Well, not exactly. The developer's complaint was that the older games didn't "play the game". His position on the change in design can be better-summarised as going from "AI that tries to stop the human from winning the game" (I-IV) to "AI that tries to win the game" (V-VI). The point remains that the I-IV approach is both more efficient from a coding/manhours perspective - since its much easier to do with a bad AI - and in practice. Why they've settled on a system that takes more developer effort to code in terms of AI sophistication but produces worse results because the AI has the wrong goal is baffling.
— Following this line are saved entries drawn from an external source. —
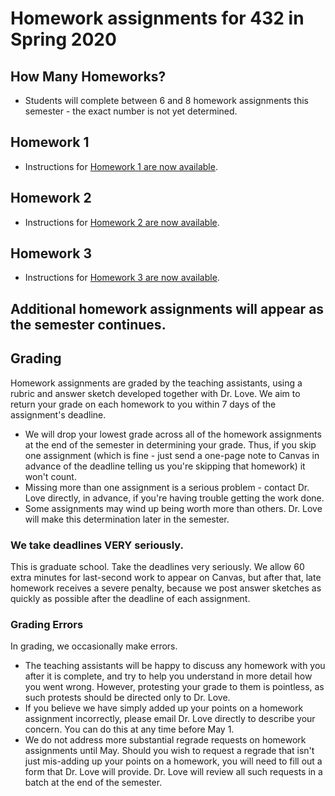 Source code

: # Homework assignments for 432 in Spring 2020

## How Many Homeworks?

- Students will complete between 6 and 8 homework assignments this semester - the exact number is not yet determined.

## Homework 1

- Instructions for [Homework 1 are now available](https://github.com/THOMASELOVE/2020-432/tree/master/homework/hw01).

## Homework 2

- Instructions for [Homework 2 are now available](https://github.com/THOMASELOVE/2020-432/tree/master/homework/hw02).

## Homework 3

- Instructions for [Homework 3 are now available](https://github.com/THOMASELOVE/2020-432/tree/master/homework/hw03).

## Additional homework assignments will appear as the semester continues.


## Grading

Homework assignments are graded by the teaching assistants, using a rubric and answer sketch developed together with Dr. Love. We aim to return your grade on each homework to you within 7 days of the assignment's deadline. 

- We will drop your lowest grade across all of the homework assignments at the end of the semester in determining your grade. Thus, if you skip one assignment (which is fine - just send a one-page note to Canvas in advance of the deadline telling us you're skipping that homework) it won't count.
- Missing more than one assignment is a serious problem - contact Dr. Love directly, in advance, if you're having trouble getting the work done.
- Some assignments may wind up being worth more than others. Dr. Love will make this determination later in the semester.

### We take deadlines VERY seriously.

This is graduate school. Take the deadlines very seriously. We allow 60 extra minutes for last-second work to appear on Canvas, but after that, late homework receives a severe penalty, because we post answer sketches as quickly as possible after the deadline of each assignment.

### Grading Errors

In grading, we occasionally make errors.

- The teaching assistants will be happy to discuss any homework with you after it is complete, and try to help you understand in more detail how you went wrong. However, protesting your grade to them is pointless, as such protests should be directed only to Dr. Love. 
- If you believe we have simply added up your points on a homework assignment incorrectly, please email Dr. Love directly to describe your concern. You can do this at any time before May 1.
- We do not address more substantial regrade requests on homework assignments until May. Should you wish to request a regrade that isn't just mis-adding up your points on a homework, you will need to fill out a form that Dr. Love will provide. Dr. Love will review all such requests in a batch at the end of the semester.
To put this in context, I actually defended this approach in Civ V and I enjoyed the fact that that game gave me some of the best late-game peaceful challenges in the series, since the AI would sometimes win and could be sneaky about it at times (I have memories of sessions where my diplo victory was actively disrupted by AIs conquering my city states as I approached victory) in what seemed targeted behaviour), so the idea of making the AI try to win is not without merit - but that should not be its primary goal. It should not, as Civ VI does, just treat the human as another AI player and ignore it in favour of rushing their own attempt at victory, since the AI is not going to win a race against anyone who isn't either inexperienced or deliberately handicapping themselves.
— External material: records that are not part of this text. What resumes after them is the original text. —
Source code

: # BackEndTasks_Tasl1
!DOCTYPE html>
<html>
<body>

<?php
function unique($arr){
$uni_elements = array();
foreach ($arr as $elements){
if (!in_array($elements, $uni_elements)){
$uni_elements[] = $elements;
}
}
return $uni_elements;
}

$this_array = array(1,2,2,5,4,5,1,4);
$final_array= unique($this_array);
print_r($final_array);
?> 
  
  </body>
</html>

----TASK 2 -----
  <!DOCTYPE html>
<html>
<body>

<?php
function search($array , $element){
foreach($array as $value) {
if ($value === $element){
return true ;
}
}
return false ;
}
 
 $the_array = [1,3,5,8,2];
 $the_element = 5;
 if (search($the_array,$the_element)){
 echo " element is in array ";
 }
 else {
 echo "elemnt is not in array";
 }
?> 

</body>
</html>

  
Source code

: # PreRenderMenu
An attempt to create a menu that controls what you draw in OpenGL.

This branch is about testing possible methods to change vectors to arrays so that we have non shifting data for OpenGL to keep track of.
And +32% science/culture/faith, +80% production/gold for the whole game. I don't call that "entirely front-loaded"...
I wasn't aware of those bonuses. The problem with a percentile bonus like that in Civ VI may be that, without something like the slider to give them science and culture from tiles and with specialist resources locked behind districts, they develop cities too inefficiently to gain very much of a boost. Also, the AI is not good at amenity management and the -% modifier from that offsets some of this bonus.
Those sorts of bonuses could matter in Civ games where production was specialised, and Civ IV's paint-by-numbers approach was the most extreme in the series in that regard (build all the stuff that produces bulbs or multiplies bulbs in the same place and, voila, you have a science city). I found that simplistic and unsatisfactory as a player, but it's very AI-friendly.. Civ VI doesn't strongly reward city specialisation - generally a city with hills and a river is better than one without for pretty much everything and no individual resource can be boosted beyond the third tier. You don't have the food-settler link or specialists to make 'Great People Cities' akin to Civ IV.
how exactly ?
Look at the table in the link - the AI gets percentage-based discounts on nearly all forms of production, and since costs increase over time so does the discount in terms of individual hammers, gold etc. This is more effective than a + modifier on production, since the latter doesn't do anything meaningful in a city that has low production of that resource, but a fixed cost is always going to be lower - even in a low production city you save the same 20 hammers off a 100 hammer item that you would in a high production one.
Civ6 give the AI starting techs/civics boost.
Every game in the series has done that. The Civ IV link lists the AI free techs and units it received at the start above those the player did. The issue is that in Civ VI that's most of what the AI gets (I'd previously thought it was all of it, hence this comment) - it doesn't get much that helps it once the human threatens to overcome its early advantage, and it can't capitalise on that early advantage well.
And again, I don't remember any code about spawning extra units in civ5, those complaints looks like incorrect conclusions based on individual observations.
There's a row in the Civ V difficulty summary for "Production free units per city". I don't recall the exact mechanism described on the Civ V forum, but it may be that the new units were spawned when the AI settled cities.